**Directions**. Go through the data underneath and report how many lines hold the string "narrations", giving only the number.

**Data for processing**.

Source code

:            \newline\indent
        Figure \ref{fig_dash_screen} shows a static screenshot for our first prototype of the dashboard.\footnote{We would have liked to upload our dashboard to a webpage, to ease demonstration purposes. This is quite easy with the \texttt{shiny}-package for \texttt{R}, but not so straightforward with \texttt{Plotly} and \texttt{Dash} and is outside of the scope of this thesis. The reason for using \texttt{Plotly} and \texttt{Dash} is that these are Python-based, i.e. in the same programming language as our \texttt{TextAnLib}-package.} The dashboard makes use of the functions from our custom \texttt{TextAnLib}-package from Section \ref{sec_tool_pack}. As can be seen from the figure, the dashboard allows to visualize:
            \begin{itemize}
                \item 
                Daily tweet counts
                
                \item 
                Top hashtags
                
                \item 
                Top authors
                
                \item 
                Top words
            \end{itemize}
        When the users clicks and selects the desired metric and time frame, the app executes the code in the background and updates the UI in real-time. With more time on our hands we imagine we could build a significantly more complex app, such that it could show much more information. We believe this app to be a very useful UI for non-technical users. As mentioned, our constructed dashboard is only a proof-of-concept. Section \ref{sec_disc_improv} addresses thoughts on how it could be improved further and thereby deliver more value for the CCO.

==

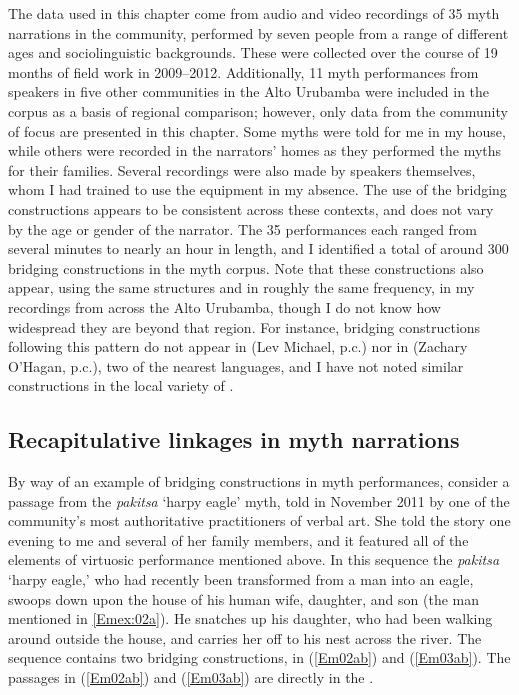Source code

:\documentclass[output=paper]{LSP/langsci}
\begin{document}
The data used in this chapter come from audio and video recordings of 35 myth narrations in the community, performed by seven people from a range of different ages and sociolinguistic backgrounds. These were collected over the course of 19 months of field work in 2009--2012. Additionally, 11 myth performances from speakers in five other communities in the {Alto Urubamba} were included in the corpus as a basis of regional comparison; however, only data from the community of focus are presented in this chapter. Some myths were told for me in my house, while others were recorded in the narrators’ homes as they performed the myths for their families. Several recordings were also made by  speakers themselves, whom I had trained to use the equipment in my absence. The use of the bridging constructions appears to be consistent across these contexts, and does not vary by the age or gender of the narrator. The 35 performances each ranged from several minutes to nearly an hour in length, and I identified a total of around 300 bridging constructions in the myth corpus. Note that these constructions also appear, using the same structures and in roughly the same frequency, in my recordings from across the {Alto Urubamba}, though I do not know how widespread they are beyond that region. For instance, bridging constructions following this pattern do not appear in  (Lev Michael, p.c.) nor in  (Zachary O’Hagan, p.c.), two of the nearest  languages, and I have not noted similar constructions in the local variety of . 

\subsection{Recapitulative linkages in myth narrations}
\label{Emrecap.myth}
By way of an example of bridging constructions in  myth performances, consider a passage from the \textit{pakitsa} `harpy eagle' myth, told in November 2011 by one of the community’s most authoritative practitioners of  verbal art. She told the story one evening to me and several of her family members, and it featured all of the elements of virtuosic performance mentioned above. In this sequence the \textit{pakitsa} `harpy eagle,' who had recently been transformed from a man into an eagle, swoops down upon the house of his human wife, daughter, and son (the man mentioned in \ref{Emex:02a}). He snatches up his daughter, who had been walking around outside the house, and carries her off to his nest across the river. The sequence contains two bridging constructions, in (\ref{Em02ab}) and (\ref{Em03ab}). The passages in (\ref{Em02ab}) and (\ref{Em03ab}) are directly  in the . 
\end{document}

**Response area**. 2